No Priors Ep. 89 | With NVIDIA CEO Jensen Huang
Sarah Guo (host), Jensen Huang (guest), Elad Gil (host), Sarah Guo (host)
In this episode of No Priors, featuring Sarah Guo and Jensen Huang, No Priors Ep. 89 | With NVIDIA CEO Jensen Huang explores jensen Huang on AI factories, hyperscale GPUs, and software’s future NVIDIA CEO Jensen Huang discusses how accelerated computing and full‑stack co-design are reinventing the entire computing paradigm, enabling performance and cost improvements that outpace Moore’s Law at data center scale. He explains NVIDIA’s strategy of treating the data center as the unit of compute, vertically integrating and optimizing whole “AI factories,” then disaggregating them so they can plug into any cloud. Huang highlights frontier model training, inference scaling, and the emergence of AI agents across disciplines—from chip design to enterprise SaaS—as key forces reshaping industry and science. He also argues that generative AI is becoming foundational across all scientific fields, making it unlikely that any future breakthrough will occur without it.
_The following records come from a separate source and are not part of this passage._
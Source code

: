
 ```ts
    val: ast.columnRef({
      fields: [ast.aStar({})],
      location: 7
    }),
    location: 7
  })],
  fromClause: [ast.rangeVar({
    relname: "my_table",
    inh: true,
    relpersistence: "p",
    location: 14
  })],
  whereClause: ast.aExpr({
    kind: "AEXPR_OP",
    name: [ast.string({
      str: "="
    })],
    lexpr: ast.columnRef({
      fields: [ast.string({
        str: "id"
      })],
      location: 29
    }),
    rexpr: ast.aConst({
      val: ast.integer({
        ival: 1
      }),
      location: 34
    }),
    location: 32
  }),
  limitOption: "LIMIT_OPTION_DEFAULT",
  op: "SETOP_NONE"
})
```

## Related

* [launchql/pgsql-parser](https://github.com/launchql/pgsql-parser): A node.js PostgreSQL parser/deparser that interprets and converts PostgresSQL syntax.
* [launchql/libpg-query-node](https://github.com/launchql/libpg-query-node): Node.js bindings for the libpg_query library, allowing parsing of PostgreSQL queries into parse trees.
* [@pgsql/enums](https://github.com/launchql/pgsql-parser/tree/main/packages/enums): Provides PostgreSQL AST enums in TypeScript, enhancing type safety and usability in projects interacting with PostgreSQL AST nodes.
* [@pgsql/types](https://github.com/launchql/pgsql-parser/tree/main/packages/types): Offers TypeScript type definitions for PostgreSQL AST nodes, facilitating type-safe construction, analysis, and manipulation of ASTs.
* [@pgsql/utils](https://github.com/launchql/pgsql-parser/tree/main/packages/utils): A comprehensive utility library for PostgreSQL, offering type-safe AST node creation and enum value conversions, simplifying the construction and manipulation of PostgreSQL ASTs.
Jensen Huang on AI factories, hyperscale GPUs, and software’s future
NVIDIA CEO Jensen Huang discusses how accelerated computing and full‑stack co-design are reinventing the entire computing paradigm, enabling performance and cost improvements that outpace Moore’s Law at data center scale. He explains NVIDIA’s strategy of treating the data center as the unit of compute, vertically integrating and optimizing whole “AI factories,” then disaggregating them so they can plug into any cloud. Huang highlights frontier model training, inference scaling, and the emergence of AI agents across disciplines—from chip design to enterprise SaaS—as key forces reshaping industry and science. He also argues that generative AI is becoming foundational across all scientific fields, making it unlikely that any future breakthrough will occur without it.
Key Takeaways
Computing is shifting from CPU-centric to GPU-accelerated, full-stack systems.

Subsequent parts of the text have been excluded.